Items listed in a dataset

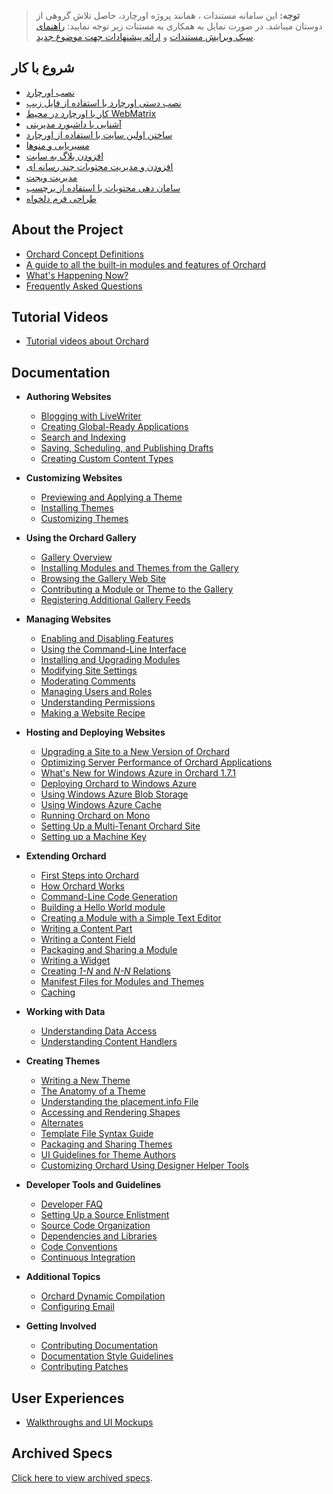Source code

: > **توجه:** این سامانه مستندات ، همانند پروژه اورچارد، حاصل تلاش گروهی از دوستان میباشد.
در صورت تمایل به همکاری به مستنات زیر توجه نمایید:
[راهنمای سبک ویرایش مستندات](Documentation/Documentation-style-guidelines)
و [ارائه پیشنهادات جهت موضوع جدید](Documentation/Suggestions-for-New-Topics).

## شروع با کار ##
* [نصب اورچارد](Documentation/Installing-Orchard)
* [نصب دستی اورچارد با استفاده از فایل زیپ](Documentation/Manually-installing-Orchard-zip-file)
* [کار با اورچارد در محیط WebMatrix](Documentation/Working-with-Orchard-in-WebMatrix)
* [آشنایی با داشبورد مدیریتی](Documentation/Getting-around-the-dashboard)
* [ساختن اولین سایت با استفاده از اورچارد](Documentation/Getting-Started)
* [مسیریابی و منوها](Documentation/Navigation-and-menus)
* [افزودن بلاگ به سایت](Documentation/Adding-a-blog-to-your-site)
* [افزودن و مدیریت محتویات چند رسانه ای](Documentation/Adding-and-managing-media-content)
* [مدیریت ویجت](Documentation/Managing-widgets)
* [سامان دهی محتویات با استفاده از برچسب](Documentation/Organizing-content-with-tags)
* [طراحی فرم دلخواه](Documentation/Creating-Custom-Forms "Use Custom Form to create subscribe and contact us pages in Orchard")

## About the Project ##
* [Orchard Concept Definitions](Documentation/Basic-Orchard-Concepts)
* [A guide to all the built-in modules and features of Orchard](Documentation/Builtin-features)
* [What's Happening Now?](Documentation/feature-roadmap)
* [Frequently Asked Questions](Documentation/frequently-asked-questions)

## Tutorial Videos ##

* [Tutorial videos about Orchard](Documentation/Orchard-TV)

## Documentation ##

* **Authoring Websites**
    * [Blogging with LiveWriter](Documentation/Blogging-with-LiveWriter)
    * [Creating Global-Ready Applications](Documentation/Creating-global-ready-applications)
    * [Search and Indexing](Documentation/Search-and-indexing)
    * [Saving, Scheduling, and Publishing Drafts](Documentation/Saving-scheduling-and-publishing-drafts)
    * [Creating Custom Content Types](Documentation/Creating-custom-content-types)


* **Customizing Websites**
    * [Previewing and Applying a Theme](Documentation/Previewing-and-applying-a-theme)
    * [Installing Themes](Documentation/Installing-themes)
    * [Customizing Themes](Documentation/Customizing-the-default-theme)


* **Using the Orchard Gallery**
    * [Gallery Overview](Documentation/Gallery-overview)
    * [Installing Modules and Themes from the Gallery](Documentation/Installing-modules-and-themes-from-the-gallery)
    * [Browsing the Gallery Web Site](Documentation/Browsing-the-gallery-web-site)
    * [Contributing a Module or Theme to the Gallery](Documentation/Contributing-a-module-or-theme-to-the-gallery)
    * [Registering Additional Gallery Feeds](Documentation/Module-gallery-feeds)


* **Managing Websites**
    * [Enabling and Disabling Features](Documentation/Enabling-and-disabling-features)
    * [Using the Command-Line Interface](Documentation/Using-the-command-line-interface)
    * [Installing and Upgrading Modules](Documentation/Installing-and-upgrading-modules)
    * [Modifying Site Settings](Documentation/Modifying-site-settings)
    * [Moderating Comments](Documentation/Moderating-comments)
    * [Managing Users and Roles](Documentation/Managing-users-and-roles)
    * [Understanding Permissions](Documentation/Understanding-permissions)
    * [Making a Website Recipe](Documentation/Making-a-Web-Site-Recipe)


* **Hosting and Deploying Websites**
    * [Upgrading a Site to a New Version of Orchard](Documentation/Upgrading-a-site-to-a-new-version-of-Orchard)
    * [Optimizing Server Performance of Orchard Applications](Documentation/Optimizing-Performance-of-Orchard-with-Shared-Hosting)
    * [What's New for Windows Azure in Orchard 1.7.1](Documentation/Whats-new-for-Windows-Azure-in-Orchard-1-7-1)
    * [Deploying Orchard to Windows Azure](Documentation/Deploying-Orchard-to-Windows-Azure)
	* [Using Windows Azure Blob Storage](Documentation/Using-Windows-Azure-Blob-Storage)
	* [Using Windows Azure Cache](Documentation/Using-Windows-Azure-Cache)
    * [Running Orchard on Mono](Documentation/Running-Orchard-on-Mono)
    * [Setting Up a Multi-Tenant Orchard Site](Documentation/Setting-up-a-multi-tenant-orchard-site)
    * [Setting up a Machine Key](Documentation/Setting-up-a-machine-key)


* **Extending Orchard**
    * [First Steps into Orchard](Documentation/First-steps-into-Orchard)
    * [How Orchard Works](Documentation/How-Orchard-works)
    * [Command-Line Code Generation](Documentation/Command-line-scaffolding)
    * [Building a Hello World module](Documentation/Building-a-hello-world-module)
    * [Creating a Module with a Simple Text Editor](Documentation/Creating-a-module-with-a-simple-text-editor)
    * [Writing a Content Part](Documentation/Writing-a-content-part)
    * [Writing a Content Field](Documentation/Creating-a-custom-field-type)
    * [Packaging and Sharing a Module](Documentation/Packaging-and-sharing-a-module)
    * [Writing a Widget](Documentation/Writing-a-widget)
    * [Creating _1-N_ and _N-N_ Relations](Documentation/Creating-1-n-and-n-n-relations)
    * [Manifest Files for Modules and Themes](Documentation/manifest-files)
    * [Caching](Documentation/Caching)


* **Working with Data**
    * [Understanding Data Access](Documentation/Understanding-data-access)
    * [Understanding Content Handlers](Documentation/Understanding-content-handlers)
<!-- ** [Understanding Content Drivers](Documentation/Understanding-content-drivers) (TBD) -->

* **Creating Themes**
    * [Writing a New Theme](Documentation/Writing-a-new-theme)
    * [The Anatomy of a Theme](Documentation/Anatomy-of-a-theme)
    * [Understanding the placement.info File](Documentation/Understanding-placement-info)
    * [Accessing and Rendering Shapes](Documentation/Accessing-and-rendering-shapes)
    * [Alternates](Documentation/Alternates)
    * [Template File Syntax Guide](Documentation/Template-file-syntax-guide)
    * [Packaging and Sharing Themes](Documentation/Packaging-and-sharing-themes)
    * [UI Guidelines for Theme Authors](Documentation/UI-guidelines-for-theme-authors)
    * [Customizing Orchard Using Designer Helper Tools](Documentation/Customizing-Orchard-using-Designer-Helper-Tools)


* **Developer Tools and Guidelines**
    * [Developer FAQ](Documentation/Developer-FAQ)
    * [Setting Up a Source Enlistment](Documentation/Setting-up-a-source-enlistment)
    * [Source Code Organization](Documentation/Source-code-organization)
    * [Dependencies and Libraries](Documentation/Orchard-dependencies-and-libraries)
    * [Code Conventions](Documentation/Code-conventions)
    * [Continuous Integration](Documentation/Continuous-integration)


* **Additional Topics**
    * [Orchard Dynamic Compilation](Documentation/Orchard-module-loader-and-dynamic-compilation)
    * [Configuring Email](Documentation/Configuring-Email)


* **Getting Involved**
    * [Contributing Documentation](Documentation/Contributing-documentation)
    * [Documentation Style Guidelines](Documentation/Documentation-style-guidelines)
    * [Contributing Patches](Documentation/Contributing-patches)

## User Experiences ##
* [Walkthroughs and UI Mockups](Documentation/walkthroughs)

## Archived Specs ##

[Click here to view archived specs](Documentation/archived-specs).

---

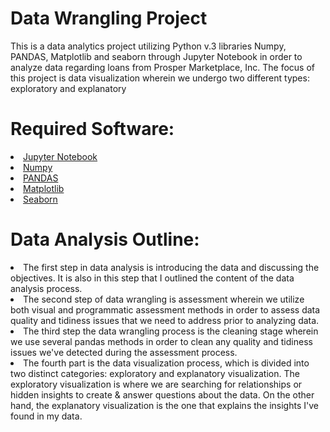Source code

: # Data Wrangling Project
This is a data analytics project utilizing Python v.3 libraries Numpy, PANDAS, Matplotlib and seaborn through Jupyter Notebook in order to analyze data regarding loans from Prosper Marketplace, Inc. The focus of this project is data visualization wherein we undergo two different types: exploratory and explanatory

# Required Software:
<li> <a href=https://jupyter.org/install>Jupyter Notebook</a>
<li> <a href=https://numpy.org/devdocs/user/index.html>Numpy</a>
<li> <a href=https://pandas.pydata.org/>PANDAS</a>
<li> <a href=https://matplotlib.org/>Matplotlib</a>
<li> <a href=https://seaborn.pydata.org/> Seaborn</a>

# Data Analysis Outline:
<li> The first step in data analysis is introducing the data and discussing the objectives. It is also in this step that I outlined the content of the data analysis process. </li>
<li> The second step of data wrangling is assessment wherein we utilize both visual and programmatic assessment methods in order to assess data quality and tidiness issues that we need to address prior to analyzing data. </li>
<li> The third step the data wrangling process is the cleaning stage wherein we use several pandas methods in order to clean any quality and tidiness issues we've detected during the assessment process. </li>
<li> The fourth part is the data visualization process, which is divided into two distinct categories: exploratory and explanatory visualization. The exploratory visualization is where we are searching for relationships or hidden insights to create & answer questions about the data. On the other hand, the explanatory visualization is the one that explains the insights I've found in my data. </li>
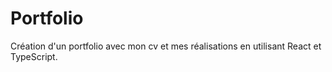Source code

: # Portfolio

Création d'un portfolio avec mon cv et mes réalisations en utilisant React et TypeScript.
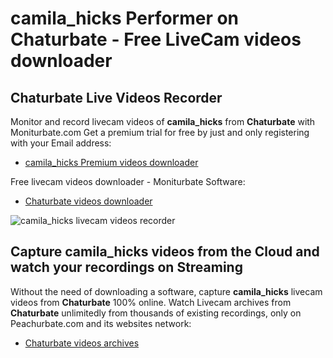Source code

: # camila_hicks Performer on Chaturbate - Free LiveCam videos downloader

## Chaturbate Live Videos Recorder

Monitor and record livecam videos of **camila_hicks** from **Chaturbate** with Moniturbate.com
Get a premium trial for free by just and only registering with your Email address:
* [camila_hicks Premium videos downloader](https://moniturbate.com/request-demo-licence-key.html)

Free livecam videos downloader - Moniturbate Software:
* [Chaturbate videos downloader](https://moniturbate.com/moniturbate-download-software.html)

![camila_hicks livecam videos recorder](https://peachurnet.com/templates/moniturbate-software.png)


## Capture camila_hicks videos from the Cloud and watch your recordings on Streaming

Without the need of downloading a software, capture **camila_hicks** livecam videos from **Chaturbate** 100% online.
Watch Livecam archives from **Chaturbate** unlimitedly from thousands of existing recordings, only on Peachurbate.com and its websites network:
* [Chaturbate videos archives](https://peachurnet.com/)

__Directions for this task__
Retype only the stretch of lines above starting at the one with "Monitor and record" and stopping at the one with "[Chaturbate videos archives](https://peachurnet.com/)", exactly as written, with both kept.

__Result below__
Monitor and record livecam videos of **camila_hicks** from **Chaturbate** with Moniturbate.com
Get a premium trial for free by just and only registering with your Email address:
* [camila_hicks Premium videos downloader](https://moniturbate.com/request-demo-licence-key.html)

Free livecam videos downloader - Moniturbate Software:
* [Chaturbate videos downloader](https://moniturbate.com/moniturbate-download-software.html)

![camila_hicks livecam videos recorder](https://peachurnet.com/templates/moniturbate-software.png)


## Capture camila_hicks videos from the Cloud and watch your recordings on Streaming

Without the need of downloading a software, capture **camila_hicks** livecam videos from **Chaturbate** 100% online.
Watch Livecam archives from **Chaturbate** unlimitedly from thousands of existing recordings, only on Peachurbate.com and its websites network:
* [Chaturbate videos archives](https://peachurnet.com/)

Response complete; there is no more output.